(Saved entries)
-.-.-
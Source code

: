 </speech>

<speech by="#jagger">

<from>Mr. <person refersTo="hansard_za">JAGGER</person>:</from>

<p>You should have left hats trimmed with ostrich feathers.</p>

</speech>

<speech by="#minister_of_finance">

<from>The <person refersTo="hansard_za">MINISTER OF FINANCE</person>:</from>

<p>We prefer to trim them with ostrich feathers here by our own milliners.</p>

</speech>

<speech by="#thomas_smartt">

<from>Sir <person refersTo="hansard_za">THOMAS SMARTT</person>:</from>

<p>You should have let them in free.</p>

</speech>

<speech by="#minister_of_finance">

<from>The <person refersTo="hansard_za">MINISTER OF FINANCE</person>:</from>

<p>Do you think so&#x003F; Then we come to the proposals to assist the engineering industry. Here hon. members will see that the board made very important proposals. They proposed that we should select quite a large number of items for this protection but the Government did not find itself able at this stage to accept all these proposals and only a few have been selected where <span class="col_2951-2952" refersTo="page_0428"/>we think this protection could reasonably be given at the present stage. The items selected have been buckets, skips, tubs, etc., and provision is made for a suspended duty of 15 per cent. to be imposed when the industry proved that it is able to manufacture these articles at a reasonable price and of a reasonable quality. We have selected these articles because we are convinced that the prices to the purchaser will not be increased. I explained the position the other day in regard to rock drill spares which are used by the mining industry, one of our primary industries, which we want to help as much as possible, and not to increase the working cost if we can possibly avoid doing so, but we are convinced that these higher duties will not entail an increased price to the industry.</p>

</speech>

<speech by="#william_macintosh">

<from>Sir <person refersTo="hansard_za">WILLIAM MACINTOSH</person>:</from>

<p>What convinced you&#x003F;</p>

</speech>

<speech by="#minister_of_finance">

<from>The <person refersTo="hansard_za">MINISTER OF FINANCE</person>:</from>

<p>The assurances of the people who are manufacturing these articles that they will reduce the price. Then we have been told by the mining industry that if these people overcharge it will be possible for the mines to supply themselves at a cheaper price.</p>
-.-.-
Assignment. The lines from the one with "<p>What convinced you&#x003F;</p>" through the end of the data above are to be set down exactly, with both boundary lines included and no other lines.

Solution.
<p>What convinced you&#x003F;</p>

</speech>

<speech by="#minister_of_finance">

<from>The <person refersTo="hansard_za">MINISTER OF FINANCE</person>:</from>

<p>The assurances of the people who are manufacturing these articles that they will reduce the price. Then we have been told by the mining industry that if these people overcharge it will be possible for the mines to supply themselves at a cheaper price.</p>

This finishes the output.